C++ Logo

sg16

Advanced search

Re: Agenda for the 2024-02-21 SG16 meeting

From: Peter Bindels <peterbindels_at_[hidden]>
Date: Tue, 20 Feb 2024 09:12:38 +0100
That LWG4044 reads like somebody wrote it thinking of Windows first and
adding the rest as an afterthought. I'd agree with Jonathan on the
resolution but would like to adjust the approach:

    - For platforms that have separate methods for outputting Unicode and
non-Unicode text, it should determine if the output is to a Unicode
terminal and use the appropriate API, flushing the other API if necessary.
    - For platforms that have a single Unicode-compatible output, just use
the output.

but in legalese.

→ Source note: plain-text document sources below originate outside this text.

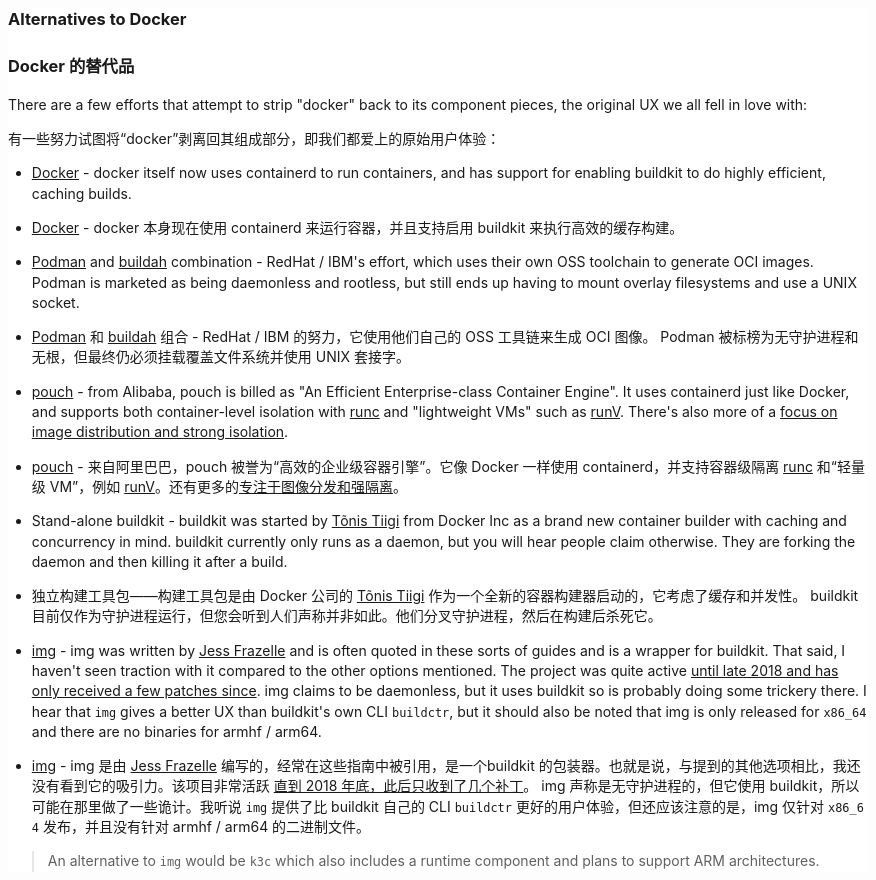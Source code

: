 ### Alternatives to Docker

### Docker 的替代品

There are a few efforts that attempt to strip "docker" back to its component pieces, the original UX we all fell in love with:

有一些努力试图将“docker”剥离回其组成部分，即我们都爱上的原始用户体验：

- [Docker](https://github.com/docker/docker) \- docker itself now uses containerd to run containers, and has support for enabling buildkit to do highly efficient, caching builds.

- [Docker](https://github.com/docker/docker) \- docker 本身现在使用 containerd 来运行容器，并且支持启用 buildkit 来执行高效的缓存构建。

- [Podman](https://podman.io/) and [buildah](https://github.com/containers/buildah) combination - RedHat / IBM's effort, which uses their own OSS toolchain to generate OCI images. Podman is marketed as being daemonless and rootless, but still ends up having to mount overlay filesystems and use a UNIX socket.

- [Podman](https://podman.io/) 和 [buildah](https://github.com/containers/buildah) 组合 - RedHat / IBM 的努力，它使用他们自己的 OSS 工具链来生成 OCI 图像。 Podman 被标榜为无守护进程和无根，但最终仍必须挂载覆盖文件系统并使用 UNIX 套接字。

- [pouch](https://github.com/alibaba/pouch) \- from Alibaba, pouch is billed as "An Efficient Enterprise-class Container Engine". It uses containerd just like Docker, and supports both container-level isolation with [runc](https://github.com/opencontainers/runc) and "lightweight VMs" such as [runV](https://github.com/hyperhq/runv). There's also more of a [focus on image distribution and strong isolation](https://github.com/alibaba/pouch/blob/master/docs/architecture.md).

- [pouch](https://github.com/alibaba/pouch) \- 来自阿里巴巴，pouch 被誉为“高效的企业级容器引擎”。它像 Docker 一样使用 containerd，并支持容器级隔离 [runc](https://github.com/opencontainers/runc) 和“轻量级 VM”，例如 [runV](https://github.com/hyperhq/runv)。还有更多的[专注于图像分发和强隔离](https://github.com/alibaba/pouch/blob/master/docs/architecture.md)。

- Stand-alone buildkit - buildkit was started by [Tõnis Tiigi](https://twitter.com/tonistiigi?lang=en) from Docker Inc as a brand new container builder with caching and concurrency in mind. buildkit currently only runs as a daemon, but you will hear people claim otherwise. They are forking the daemon and then killing it after a build.

- 独立构建工具包——构建工具包是由 Docker 公司的 [Tõnis Tiigi](https://twitter.com/tonistiigi?lang=en) 作为一个全新的容器构建器启动的，它考虑了缓存和并发性。 buildkit 目前仅作为守护进程运行，但您会听到人们声称并非如此。他们分叉守护进程，然后在构建后杀死它。

- [img](https://github.com/genuinetools/img) \- img was written by [Jess Frazelle](https://github.com/jessfraz) and is often quoted in these sorts of guides and is a wrapper for buildkit. That said, I haven't seen traction with it compared to the other options mentioned. The project was quite active [until late 2018 and has only received a few patches since](https://github.com/genuinetools/img/commits/master). img claims to be daemonless, but it uses buildkit so is probably doing some trickery there. I hear that `img` gives a better UX than buildkit's own CLI `buildctr`, but it should also be noted that img is only released for `x86_64` and there are no binaries for armhf / arm64.

- [img](https://github.com/genuinetools/img) \- img 是由 [Jess Frazelle](https://github.com/jessfraz) 编写的，经常在这些指南中被引用，是一个buildkit 的包装器。也就是说，与提到的其他选项相比，我还没有看到它的吸引力。该项目非常活跃 [直到 2018 年底，此后只收到了几个补丁](https://github.com/genuinetools/img/commits/master)。 img 声称是无守护进程的，但它使用 buildkit，所以可能在那里做了一些诡计。我听说 `img` 提供了比 buildkit 自己的 CLI `buildctr` 更好的用户体验，但还应该注意的是，img 仅针对 `x86_64` 发布，并且没有针对 armhf / arm64 的二进制文件。

> An alternative to `img` would be `k3c` which also includes a runtime component and plans to support ARM architectures.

Splitting platforms on whether or not they are Windows
(except in a non-Windows way) first, and only then adding complexity
required for those platforms, seems like the best way to help implementers
avoid the complexity if it's not necessary. As with Corentin's email (that
just came in), help platforms other than Windows avoid all complexity, and
give Windows the space to do its runtime debugging hooks and required
conversions for Unicode so it will work properly.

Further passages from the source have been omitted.